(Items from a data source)
___

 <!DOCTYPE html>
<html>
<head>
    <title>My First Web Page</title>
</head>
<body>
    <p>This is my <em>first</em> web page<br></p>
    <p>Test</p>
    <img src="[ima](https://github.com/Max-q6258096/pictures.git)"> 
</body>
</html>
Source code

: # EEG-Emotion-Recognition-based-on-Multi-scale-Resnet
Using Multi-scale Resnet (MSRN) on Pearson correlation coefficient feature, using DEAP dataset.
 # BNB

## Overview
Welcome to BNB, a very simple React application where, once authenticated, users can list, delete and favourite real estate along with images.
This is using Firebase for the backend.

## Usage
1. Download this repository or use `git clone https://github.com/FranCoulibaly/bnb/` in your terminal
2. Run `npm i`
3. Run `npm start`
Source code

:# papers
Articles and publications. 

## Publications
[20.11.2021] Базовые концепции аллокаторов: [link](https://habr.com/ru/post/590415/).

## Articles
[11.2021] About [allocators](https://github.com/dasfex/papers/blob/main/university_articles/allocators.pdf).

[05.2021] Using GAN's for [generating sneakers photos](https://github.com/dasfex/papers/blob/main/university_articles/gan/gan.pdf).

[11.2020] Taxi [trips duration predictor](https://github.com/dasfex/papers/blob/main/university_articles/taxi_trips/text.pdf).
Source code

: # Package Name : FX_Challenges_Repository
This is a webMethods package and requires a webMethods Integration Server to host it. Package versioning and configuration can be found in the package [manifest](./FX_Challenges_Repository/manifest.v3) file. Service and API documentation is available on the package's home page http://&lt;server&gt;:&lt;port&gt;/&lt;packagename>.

___

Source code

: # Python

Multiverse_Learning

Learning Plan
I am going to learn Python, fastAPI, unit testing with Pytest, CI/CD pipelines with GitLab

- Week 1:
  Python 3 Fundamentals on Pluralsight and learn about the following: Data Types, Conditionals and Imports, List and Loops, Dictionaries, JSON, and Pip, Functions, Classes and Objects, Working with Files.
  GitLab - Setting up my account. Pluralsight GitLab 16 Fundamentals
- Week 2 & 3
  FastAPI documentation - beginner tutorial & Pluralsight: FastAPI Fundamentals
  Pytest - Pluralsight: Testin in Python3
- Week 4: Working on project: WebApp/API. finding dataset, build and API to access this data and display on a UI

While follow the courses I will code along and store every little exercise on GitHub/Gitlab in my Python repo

___

**THE PROBLEM**
From the line holding "<!DOCTYPE html>" to the line holding "## Overview", inclusive, restate each line above exactly as written.

**EXPECTED OUTPUT**
 <!DOCTYPE html>
<html>
<head>
    <title>My First Web Page</title>
</head>
<body>
    <p>This is my <em>first</em> web page<br></p>
    <p>Test</p>
    <img src="[ima](https://github.com/Max-q6258096/pictures.git)"> 
</body>
</html>
Source code

: # EEG-Emotion-Recognition-based-on-Multi-scale-Resnet
Using Multi-scale Resnet (MSRN) on Pearson correlation coefficient feature, using DEAP dataset.
 # BNB

## Overview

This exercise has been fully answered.